Qu’est-ce qui fait changer le monde ? Un avant et un après, dit-on. Un révélateur de ce qui était en germe, dit-on encore, première marche d’une menace globale bien plus terrifiante à laquelle on ne croit toujours pas vraiment. Le sentiment d’un château de cartes qui tremble et bientôt va s’effondrer, et celui tout aussi prégnant d’un aveuglement face à ce qui vient. Les affaires, n’est-ce pas, doivent continuer, tout comme le spectacle – divertir, c’est détourner.
Moments confinés qu’on vit comme des parenthèses, tout va reprendre, on va recoudre l’ancien monde, celui de l’insouciance et du gâchis, de la destruction de ce par quoi on vit, la terre et les cultures engendrées par l’aventure humaine.

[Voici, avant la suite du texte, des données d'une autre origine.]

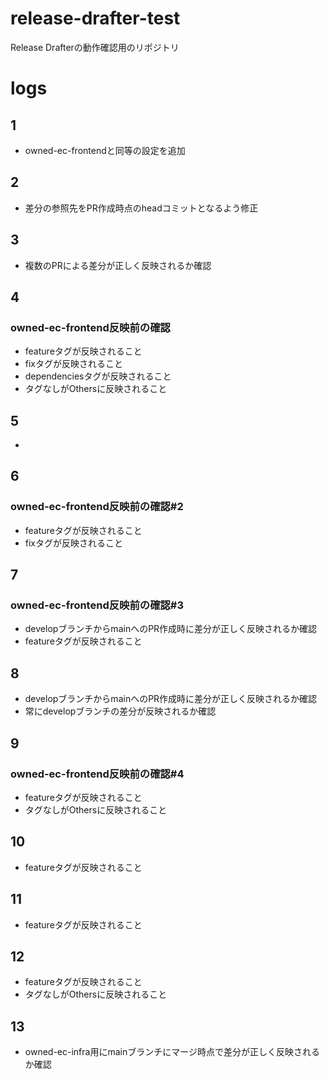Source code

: # release-drafter-test
Release Drafterの動作確認用のリポジトリ

# logs

## 1
- owned-ec-frontendと同等の設定を追加

## 2
- 差分の参照先をPR作成時点のheadコミットとなるよう修正

## 3
- 複数のPRによる差分が正しく反映されるか確認

## 4
### owned-ec-frontend反映前の確認
- featureタグが反映されること
- fixタグが反映されること
- dependenciesタグが反映されること
- タグなしがOthersに反映されること

## 5
-

## 6
### owned-ec-frontend反映前の確認#2
- featureタグが反映されること
- fixタグが反映されること

## 7
### owned-ec-frontend反映前の確認#3
- developブランチからmainへのPR作成時に差分が正しく反映されるか確認
- featureタグが反映されること

## 8
- developブランチからmainへのPR作成時に差分が正しく反映されるか確認
- 常にdevelopブランチの差分が反映されるか確認

## 9
### owned-ec-frontend反映前の確認#4
- featureタグが反映されること
- タグなしがOthersに反映されること

## 10
- featureタグが反映されること

## 11
- featureタグが反映されること

## 12
- featureタグが反映されること
- タグなしがOthersに反映されること

## 13
- owned-ec-infra用にmainブランチにマージ時点で差分が正しく反映されるか確認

Cette aventure bientôt régie par des algorithmes, écrans, capteurs partout autour de nous, sur nos corps, en eux bientôt, pour des injonctions plus autoritaires. C’est la sécurité, l’efficacité, le temps gagné. L’humanité s’efface, qui tissait un lien ténu entre les êtres, cet enchantement de l’échange se défait. L’humanité s’annihile elle-même, tout en douceur lente, sous les belles images qu’on invoque toujours, les valeurs auxquelles on ne croit pas plus que l’horreur à venir. Belles images, belles phrases, dévoyées infiniment de cet élan qu’elles devraient créer. L’humain s’efface, la croissance et l’argent n’ont plus besoin de lui, sauf pour ce qu’il achète.
Plus d’un an que se dévoile à pas rapides cette vulnérabilité dans nos vies, l’incohérence de ce qu’on met en œuvre pour vivre ensemble. Mais c’est sûr, tout va recommencer, on va verdir l’économie, rouvrir tous ces espaces de fête où les corps se consomment, se consument dans l’oubli.